§ **ASSIGNED TASK**
State, as one number, how many lines in these records hold "código".

Collected data

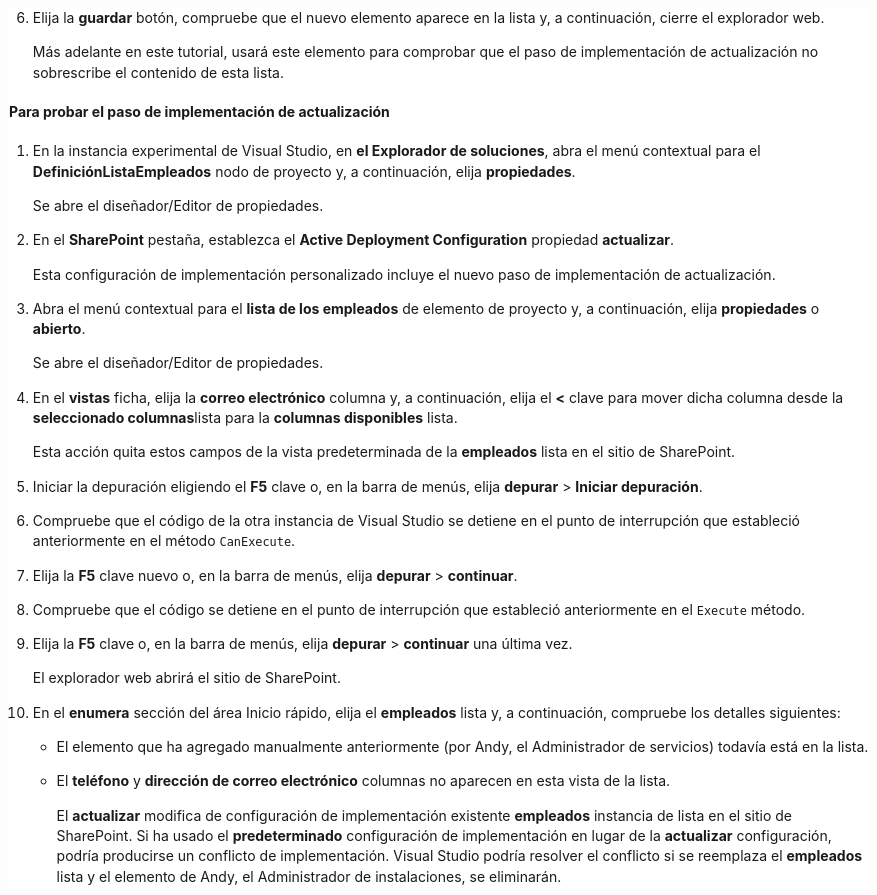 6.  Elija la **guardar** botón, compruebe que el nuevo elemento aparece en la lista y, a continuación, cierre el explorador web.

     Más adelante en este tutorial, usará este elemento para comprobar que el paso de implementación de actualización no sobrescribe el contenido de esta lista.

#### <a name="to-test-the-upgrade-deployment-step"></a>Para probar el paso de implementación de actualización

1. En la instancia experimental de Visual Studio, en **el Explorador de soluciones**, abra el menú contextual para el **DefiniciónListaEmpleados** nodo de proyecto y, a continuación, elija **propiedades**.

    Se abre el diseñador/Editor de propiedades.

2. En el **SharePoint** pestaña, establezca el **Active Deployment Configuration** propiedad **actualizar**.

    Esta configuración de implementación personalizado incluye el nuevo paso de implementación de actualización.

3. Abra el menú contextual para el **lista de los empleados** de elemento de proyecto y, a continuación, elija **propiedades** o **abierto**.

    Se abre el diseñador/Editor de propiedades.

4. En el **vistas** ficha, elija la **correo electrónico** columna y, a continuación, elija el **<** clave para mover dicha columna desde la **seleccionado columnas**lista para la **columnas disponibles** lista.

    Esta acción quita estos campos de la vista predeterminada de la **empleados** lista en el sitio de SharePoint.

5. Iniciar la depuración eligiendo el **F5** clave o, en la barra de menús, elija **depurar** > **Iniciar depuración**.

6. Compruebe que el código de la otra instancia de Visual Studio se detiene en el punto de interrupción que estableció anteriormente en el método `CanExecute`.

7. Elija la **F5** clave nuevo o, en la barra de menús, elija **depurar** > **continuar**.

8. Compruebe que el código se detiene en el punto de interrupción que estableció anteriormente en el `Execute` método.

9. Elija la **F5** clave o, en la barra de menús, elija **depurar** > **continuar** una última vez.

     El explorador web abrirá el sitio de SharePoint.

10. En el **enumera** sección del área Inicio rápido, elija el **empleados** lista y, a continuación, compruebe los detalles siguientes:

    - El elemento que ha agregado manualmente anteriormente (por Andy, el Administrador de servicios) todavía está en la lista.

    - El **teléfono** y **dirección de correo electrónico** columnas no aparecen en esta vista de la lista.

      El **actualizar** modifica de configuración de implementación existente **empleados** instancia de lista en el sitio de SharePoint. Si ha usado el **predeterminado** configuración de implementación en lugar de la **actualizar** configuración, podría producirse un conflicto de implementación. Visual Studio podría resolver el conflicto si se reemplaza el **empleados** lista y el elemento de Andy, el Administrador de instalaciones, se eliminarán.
* * *
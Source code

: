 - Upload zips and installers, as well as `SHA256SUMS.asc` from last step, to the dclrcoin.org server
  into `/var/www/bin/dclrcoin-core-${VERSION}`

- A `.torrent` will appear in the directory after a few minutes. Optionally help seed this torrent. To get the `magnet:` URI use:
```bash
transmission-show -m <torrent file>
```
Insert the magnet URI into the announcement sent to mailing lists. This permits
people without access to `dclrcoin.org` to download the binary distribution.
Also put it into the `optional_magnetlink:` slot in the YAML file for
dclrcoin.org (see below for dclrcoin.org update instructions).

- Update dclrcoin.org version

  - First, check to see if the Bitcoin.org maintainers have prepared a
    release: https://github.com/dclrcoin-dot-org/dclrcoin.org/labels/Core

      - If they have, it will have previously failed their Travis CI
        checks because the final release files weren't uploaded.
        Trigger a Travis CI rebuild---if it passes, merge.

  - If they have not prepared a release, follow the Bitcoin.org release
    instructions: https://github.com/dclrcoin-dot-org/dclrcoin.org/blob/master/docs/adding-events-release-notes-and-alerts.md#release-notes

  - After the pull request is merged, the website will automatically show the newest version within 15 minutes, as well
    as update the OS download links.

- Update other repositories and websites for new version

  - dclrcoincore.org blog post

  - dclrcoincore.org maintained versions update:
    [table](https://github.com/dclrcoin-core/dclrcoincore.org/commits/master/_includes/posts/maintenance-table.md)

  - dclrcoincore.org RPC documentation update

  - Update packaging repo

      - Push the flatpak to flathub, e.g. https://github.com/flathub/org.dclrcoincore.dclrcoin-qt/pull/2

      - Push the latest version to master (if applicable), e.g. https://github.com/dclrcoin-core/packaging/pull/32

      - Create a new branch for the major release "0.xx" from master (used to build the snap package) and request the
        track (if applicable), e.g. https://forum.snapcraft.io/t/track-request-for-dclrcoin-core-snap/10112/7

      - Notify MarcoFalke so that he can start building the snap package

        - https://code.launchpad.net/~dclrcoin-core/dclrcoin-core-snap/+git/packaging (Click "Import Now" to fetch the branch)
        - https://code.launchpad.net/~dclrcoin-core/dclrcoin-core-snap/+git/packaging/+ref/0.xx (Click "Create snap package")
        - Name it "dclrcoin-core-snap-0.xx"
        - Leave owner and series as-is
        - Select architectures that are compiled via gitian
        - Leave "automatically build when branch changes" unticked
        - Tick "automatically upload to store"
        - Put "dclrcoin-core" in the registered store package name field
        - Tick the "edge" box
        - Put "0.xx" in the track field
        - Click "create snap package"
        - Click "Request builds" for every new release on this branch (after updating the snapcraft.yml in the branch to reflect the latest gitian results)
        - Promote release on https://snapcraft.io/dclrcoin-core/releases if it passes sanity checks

§ **EXERCISE RESULT**
2